▸ **WHAT THE TASK ASKS**: Please restate the data below word for word, omitting all images.

[Collected data entries]
=== Begin Enclosure ===

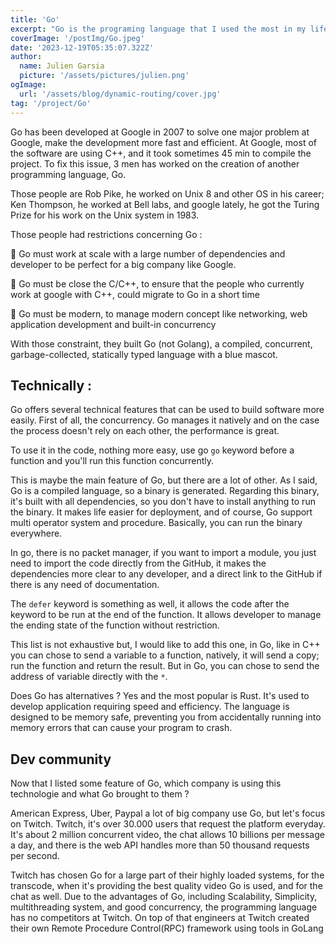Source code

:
 ```yaml
---
title: 'Go'
excerpt: "Go is the programing language that I used the most in my life, I kinda like it"
coverImage: '/postImg/Go.jpeg'
date: '2023-12-19T05:35:07.322Z'
author:
  name: Julien Garsia
  picture: '/assets/pictures/julien.png'
ogImage:
  url: '/assets/blog/dynamic-routing/cover.jpg'
tag: '/project/Go'
---
```


Go has been developed at Google in 2007 to solve one major problem at Google, make the development more fast and efficient. At Google, most of the software are using C++, and it took sometimes 45 min to compile the project. To fix this issue, 3 men has worked on the creation of another programming language, Go.

Those people are Rob Pike, he worked on Unix 8 and other OS in his career; Ken Thompson, he worked at Bell labs, and google lately, he got the Turing Prize for his work on the Unix system in 1983.

Those people had restrictions concerning Go : 

📍 Go must work at scale with a large number of dependencies and developer to be perfect for a big company like Google.

📍 Go must be close the C/C++, to ensure that the people who currently work at google with C++, could migrate to Go in a short time

📍 Go must be modern, to manage modern concept like networking, web application development and built-in concurrency

With those constraint, they built Go (not Golang), a compiled, concurrent, garbage-collected, statically typed language with a blue mascot.

## Technically :

Go offers several technical features that can be used to build software more easily. First of all, the concurrency. Go manages it natively and on the case the process doesn't rely on each other, the performance is great.

To use it in the code, nothing more easy, use go `go` keyword before a function and you'll run this function concurrently. 

This is maybe the main feature of Go, but there are a lot of other. As I said, Go is a compiled language, so a binary is generated. Regarding this binary, it's built with all dependencies, so you don't have to install anything to run the binary. It makes life easier for deployment, and of course, Go support multi operator system and procedure. Basically, you can run the binary everywhere.

In go, there is no packet manager, if you want to import a module, you just need to import the code directly from the GitHub, it makes the dependencies more clear to any developer, and a direct link to the GitHub if there is any need of documentation.

The `defer` keyword is something as well, it allows the code after the keyword to be run at the end of the function. It allows developer to manage the ending state of the function without restriction.

This list is not exhaustive but, I would like to add this one, in Go, like in C++ you can chose to send a variable to a function, natively, it will send a copy; run the function and return the result. But in Go, you can chose to send the address of variable directly with the `*`.

Does Go has alternatives ? Yes and the most popular is Rust. It's used to develop application requiring speed and efficiency. The language is designed to be memory safe, preventing you from accidentally running into memory errors that can cause your program to crash.

## Dev community

Now that I listed some feature of Go, which company is using this technologie and what Go brought to them ? 

American Express, Uber, Paypal a lot of big company use Go, but let's focus on Twitch. Twitch, it's over 30.000 users that request the platform everyday. It's about 2 million concurrent video, the chat allows 10 billions per message a day, and there is the web API handles more than 50 thousand requests per second.

Twitch has chosen Go for a large part of their highly loaded systems, for the transcode, when it's providing the best quality video Go is used, and for the chat as well. Due to the advantages of Go, including Scalability, Simplicity, multithreading system, and good concurrency, the programming language has no competitors at Twitch. On top of that engineers at Twitch created their own Remote Procedure Control(RPC) framework using tools in GoLang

=== End Enclosure ===

▸ **OUTPUT FOR THIS EXERCISE**:
Source code

:
 ```yaml
---
title: 'Go'
excerpt: "Go is the programing language that I used the most in my life, I kinda like it"
coverImage: '/postImg/Go.jpeg'
date: '2023-12-19T05:35:07.322Z'
author:
  name: Julien Garsia
  picture: '/assets/pictures/julien.png'
ogImage:
  url: '/assets/blog/dynamic-routing/cover.jpg'
tag: '/project/Go'
---
```


Go has been developed at Google in 2007 to solve one major problem at Google, make the development more fast and efficient. At Google, most of the software are using C++, and it took sometimes 45 min to compile the project. To fix this issue, 3 men has worked on the creation of another programming language, Go.

Those people are Rob Pike, he worked on Unix 8 and other OS in his career; Ken Thompson, he worked at Bell labs, and google lately, he got the Turing Prize for his work on the Unix system in 1983.

Those people had restrictions concerning Go : 

📍 Go must work at scale with a large number of dependencies and developer to be perfect for a big company like Google.

📍 Go must be close the C/C++, to ensure that the people who currently work at google with C++, could migrate to Go in a short time

📍 Go must be modern, to manage modern concept like networking, web application development and built-in concurrency

With those constraint, they built Go (not Golang), a compiled, concurrent, garbage-collected, statically typed language with a blue mascot.

## Technically :

Go offers several technical features that can be used to build software more easily. First of all, the concurrency. Go manages it natively and on the case the process doesn't rely on each other, the performance is great.

To use it in the code, nothing more easy, use go `go` keyword before a function and you'll run this function concurrently. 

This is maybe the main feature of Go, but there are a lot of other. As I said, Go is a compiled language, so a binary is generated. Regarding this binary, it's built with all dependencies, so you don't have to install anything to run the binary. It makes life easier for deployment, and of course, Go support multi operator system and procedure. Basically, you can run the binary everywhere.

In go, there is no packet manager, if you want to import a module, you just need to import the code directly from the GitHub, it makes the dependencies more clear to any developer, and a direct link to the GitHub if there is any need of documentation.

The `defer` keyword is something as well, it allows the code after the keyword to be run at the end of the function. It allows developer to manage the ending state of the function without restriction.

This list is not exhaustive but, I would like to add this one, in Go, like in C++ you can chose to send a variable to a function, natively, it will send a copy; run the function and return the result. But in Go, you can chose to send the address of variable directly with the `*`.

Does Go has alternatives ? Yes and the most popular is Rust. It's used to develop application requiring speed and efficiency. The language is designed to be memory safe, preventing you from accidentally running into memory errors that can cause your program to crash.

## Dev community

Now that I listed some feature of Go, which company is using this technologie and what Go brought to them ? 

American Express, Uber, Paypal a lot of big company use Go, but let's focus on Twitch. Twitch, it's over 30.000 users that request the platform everyday. It's about 2 million concurrent video, the chat allows 10 billions per message a day, and there is the web API handles more than 50 thousand requests per second.

Twitch has chosen Go for a large part of their highly loaded systems, for the transcode, when it's providing the best quality video Go is used, and for the chat as well. Due to the advantages of Go, including Scalability, Simplicity, multithreading system, and good concurrency, the programming language has no competitors at Twitch. On top of that engineers at Twitch created their own Remote Procedure Control(RPC) framework using tools in GoLang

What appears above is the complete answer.